Yönetim ve finansal operasyonlar açısından, her iki model de farklı yaklaşımları temsil eder. EF'nin fonları esasen sahip olduğu ETH rezervlerinden gelmektedir ve finansman kararları iç ekipler ve komiteler tarafından alınmaktadır; bu süreç bazen topluluk tarafından yeterince şeffaf olmadığı gerekçesiyle eleştirilmektedir. Bu, daha çok geleneksel bir kâr amacı gütmeyen vakfa benzemektedir ve hesap verme mekanizması dolaylıdır, tüm ekosistem için uzun vadeli sağlığa yöneliktir. ECF ise daha doğrudan bir kapitalist hesap verme mekanizması getirmeye çalışmaktadır. Fonlar doğrudan topluluk bağışlarından gelmektedir ve finansman kararları, fon katkıcıları tarafından "token oylama" (Coin Voting) ile alınacaktır. Bu model, güç ve sorumluluğu doğrudan sermaye tarafına devretmektedir; her bir finansman, bir yatırım kararı gibi olup, getirisi ETH'nin değerinde doğrudan yansımaktadır.
İdeolojik farklılıklar, her iki tarafın en temel ayrılığıdır. EF, "güvenilir tarafsızlığın" kararlı bir savunucusudur ve finansman odak noktası, herkes için son derece önemli ama ticarileştirilmesi zor olan altyapı olan "kamusal mallar"dır (Public Goods) - temel protokol araştırmaları, geliştirici araçları ve akademik işbirlikleri gibi. Tarafsız bir hakem ve yetiştirici rolünü üstlenmeye çalışır. ECF ise "ETH merkezli kapitalizmi" benimser. En temel "kamusal malın" güçlü ve değerli bir ETH olduğunu düşünmektedir. Bu nedenle, finansman odak noktası, ETH'nin değerini doğrudan yakalayan "özel mallar" veya ticari uygulamalar, örneğin RWA platformlarıdır. O bir hakem değil, bir sporcu, doğrudan ETH'nin ekonomik çıkarları için mücadele etmektedir.

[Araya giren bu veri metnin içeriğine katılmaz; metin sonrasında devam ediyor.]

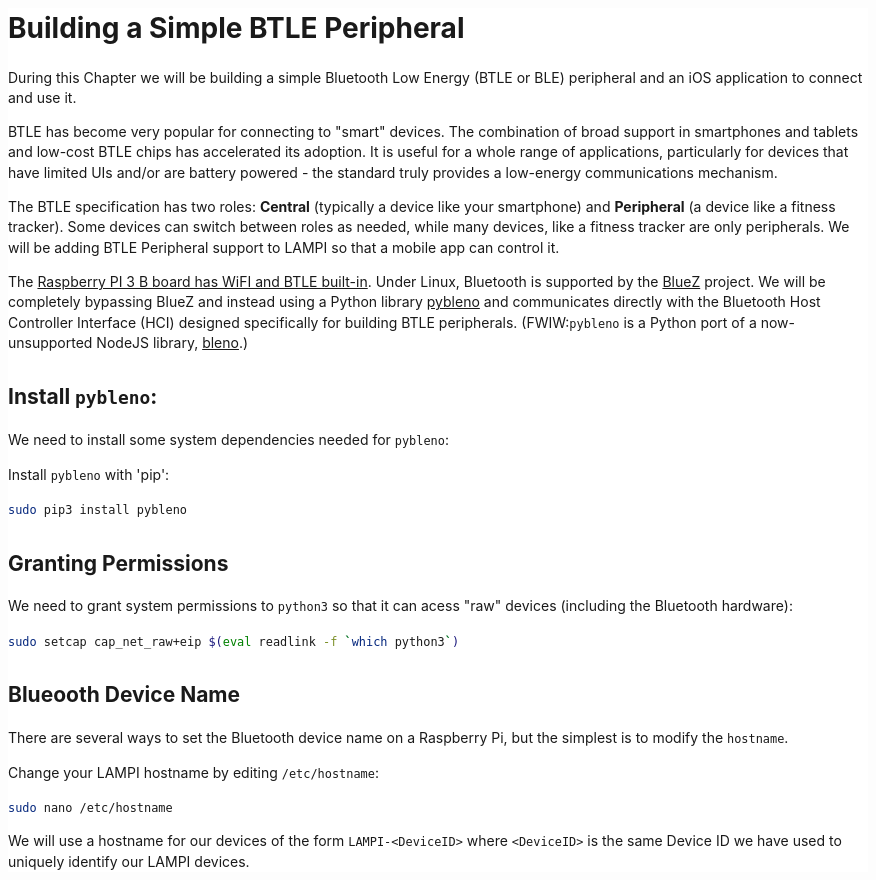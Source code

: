 # Building a Simple BTLE Peripheral

During this Chapter we will be building a simple Bluetooth Low Energy (BTLE or BLE) peripheral and an iOS application to connect and use it.

BTLE has become very popular for connecting to "smart" devices. The combination of broad support in smartphones and tablets and low-cost BTLE chips has accelerated its adoption.  It is useful for a whole range of applications, particularly for devices that have limited UIs and/or are battery powered - the standard truly provides a low-energy communications mechanism.

The BTLE specification has two roles:  **Central** (typically a device like your smartphone) and **Peripheral** (a device like a fitness tracker).  Some devices can switch between roles as needed, while many devices, like a fitness tracker are only peripherals.  We will be adding BTLE Peripheral support to LAMPI so that a mobile app can control it.

The [Raspberry PI 3 B board has WiFI and BTLE built-in](https://www.raspberrypi.org/products/raspberry-pi-3-model-b-plus/).  Under Linux, Bluetooth is supported by the [BlueZ](http://www.bluez.org/about/) project.  We will be completely bypassing BlueZ and instead using a Python library [pybleno](https://github.com/Adam-Langley/pybleno) and communicates directly with the Bluetooth Host Controller Interface (HCI) designed specifically for building BTLE peripherals.  (FWIW:`pybleno` is a Python port of a now-unsupported NodeJS library, [bleno](https://github.com/noble/bleno).)


## Install `pybleno`:

We need to install some system dependencies needed for `pybleno`:


Install `pybleno` with 'pip':

```bash
sudo pip3 install pybleno
```

## Granting Permissions

We need to grant system permissions to `python3` so that it can acess "raw" devices (including the Bluetooth hardware):

```bash
sudo setcap cap_net_raw+eip $(eval readlink -f `which python3`)
```

## Blueooth Device Name

There are several ways to set the Bluetooth device name on a Raspberry Pi, but the simplest is to modify the `hostname`.

Change your LAMPI hostname by editing `/etc/hostname`:

```bash
sudo nano /etc/hostname
```
We will use a hostname for our devices of the form `LAMPI-<DeviceID>` where `<DeviceID>` is the same Device ID we have used to uniquely identify our LAMPI devices.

Sonuç olarak, EF, bahçedeki her bir bitkiye özenle bakan idealist bir bahçıvan gibi, bahar çiçekleri ve sonbahar meyvelerini bekliyor. ECF ise, duvarları güçlendirmeye ve hazineyi genişletmeye odaklanan pragmatik bir imparatorluk kurucusu gibi, imparatorluğun acımasız rekabet içinde yenilmez olmasını sağlıyor. Bu eski ve yeni monarşiler arasındaki mücadele, nihayetinde Ethereum'un bu geniş dijital topraklarının, özgür bir konfederasyon mu yoksa merkeziyetçi, ekonomik olarak güçlü bir finans imparatorluğu mu olacağını belirleyecektir.

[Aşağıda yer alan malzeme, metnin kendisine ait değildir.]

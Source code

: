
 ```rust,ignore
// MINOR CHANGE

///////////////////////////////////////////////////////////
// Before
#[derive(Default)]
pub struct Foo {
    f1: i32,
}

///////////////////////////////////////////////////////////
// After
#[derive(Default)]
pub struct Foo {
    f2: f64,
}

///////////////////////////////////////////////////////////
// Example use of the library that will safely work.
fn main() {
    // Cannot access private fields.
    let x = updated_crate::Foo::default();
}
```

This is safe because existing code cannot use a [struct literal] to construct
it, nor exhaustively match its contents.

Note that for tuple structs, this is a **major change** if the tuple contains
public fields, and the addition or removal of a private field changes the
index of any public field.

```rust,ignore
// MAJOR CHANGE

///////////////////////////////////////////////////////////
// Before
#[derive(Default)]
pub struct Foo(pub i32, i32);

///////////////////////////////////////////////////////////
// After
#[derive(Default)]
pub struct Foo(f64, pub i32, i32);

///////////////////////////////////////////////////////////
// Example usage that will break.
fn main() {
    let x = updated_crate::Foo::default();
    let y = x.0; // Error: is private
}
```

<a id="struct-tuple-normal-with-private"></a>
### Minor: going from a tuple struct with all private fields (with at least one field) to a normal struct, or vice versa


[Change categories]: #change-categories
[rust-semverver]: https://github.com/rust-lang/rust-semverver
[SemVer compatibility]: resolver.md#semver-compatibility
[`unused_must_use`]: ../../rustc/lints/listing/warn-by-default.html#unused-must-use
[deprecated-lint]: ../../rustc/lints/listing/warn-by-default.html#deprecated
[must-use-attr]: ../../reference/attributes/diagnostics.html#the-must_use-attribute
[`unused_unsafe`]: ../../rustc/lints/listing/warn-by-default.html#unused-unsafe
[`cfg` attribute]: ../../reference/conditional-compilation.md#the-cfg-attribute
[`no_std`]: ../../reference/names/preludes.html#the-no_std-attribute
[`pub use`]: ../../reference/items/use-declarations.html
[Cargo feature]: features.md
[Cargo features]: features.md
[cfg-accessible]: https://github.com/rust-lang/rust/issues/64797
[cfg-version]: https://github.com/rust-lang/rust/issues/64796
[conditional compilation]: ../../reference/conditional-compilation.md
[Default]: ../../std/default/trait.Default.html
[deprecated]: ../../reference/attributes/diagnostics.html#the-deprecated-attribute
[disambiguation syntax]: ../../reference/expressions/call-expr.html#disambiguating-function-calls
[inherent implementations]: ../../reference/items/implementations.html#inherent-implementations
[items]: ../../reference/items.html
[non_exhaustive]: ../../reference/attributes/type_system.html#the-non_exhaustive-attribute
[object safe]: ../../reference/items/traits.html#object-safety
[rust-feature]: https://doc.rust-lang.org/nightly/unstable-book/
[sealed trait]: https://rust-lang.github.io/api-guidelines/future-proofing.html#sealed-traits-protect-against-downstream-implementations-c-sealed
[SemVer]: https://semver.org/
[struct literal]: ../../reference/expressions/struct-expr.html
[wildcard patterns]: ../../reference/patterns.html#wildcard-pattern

Gelecek yıllar, bu iki büyük fraksiyon arasındaki dinamik mücadelenin tanımlayacağı şekilde geçecektir. Bu rekabet belki karmaşa ve tartışmalara yol açabilir, ancak uzun vadede, tarafların argümanlarını keskinleştirmeye zorlayabilir, böylece Ethereum'un kendisi daha dayanıklı ve anti-kırılgan hale gelebilir. Ethereum'un ruhu için verilen savaş, çekirdek geliştiricilerin teknik telekonferanslarından, kamuya açık siyasi ve ekonomik arenalara kadar genişlemiştir. ECF, işte bu yeni çağın perdesinde, krallık bayrağını yükselten ve dünyaya hükmetmeyi hedefleyen meydan okuyucudur.